TASK DETAILS:
Copy every line below where the string "διεργασία" is found.

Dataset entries

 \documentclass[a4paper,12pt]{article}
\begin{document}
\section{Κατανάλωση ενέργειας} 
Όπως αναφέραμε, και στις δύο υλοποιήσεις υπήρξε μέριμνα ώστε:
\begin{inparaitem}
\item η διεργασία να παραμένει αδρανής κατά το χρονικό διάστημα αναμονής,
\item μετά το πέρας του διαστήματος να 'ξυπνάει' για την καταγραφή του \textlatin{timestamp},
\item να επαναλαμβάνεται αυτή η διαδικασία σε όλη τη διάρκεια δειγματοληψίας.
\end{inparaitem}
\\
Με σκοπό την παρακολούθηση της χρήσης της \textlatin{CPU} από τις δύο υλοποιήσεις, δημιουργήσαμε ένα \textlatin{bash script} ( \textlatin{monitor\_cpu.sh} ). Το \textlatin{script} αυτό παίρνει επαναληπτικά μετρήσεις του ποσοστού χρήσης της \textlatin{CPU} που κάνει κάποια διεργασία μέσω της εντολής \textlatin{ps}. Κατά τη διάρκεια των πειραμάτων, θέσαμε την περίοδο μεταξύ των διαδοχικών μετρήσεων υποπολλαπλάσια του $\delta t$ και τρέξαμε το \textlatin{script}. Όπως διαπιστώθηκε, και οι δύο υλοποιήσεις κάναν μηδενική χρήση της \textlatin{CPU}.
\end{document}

ANSWER FOR THE TASK:
\item η διεργασία να παραμένει αδρανής κατά το χρονικό διάστημα αναμονής,
Με σκοπό την παρακολούθηση της χρήσης της \textlatin{CPU} από τις δύο υλοποιήσεις, δημιουργήσαμε ένα \textlatin{bash script} ( \textlatin{monitor\_cpu.sh} ). Το \textlatin{script} αυτό παίρνει επαναληπτικά μετρήσεις του ποσοστού χρήσης της \textlatin{CPU} που κάνει κάποια διεργασία μέσω της εντολής \textlatin{ps}. Κατά τη διάρκεια των πειραμάτων, θέσαμε την περίοδο μεταξύ των διαδοχικών μετρήσεων υποπολλαπλάσια του $\delta t$ και τρέξαμε το \textlatin{script}. Όπως διαπιστώθηκε, και οι δύο υλοποιήσεις κάναν μηδενική χρήση της \textlatin{CPU}.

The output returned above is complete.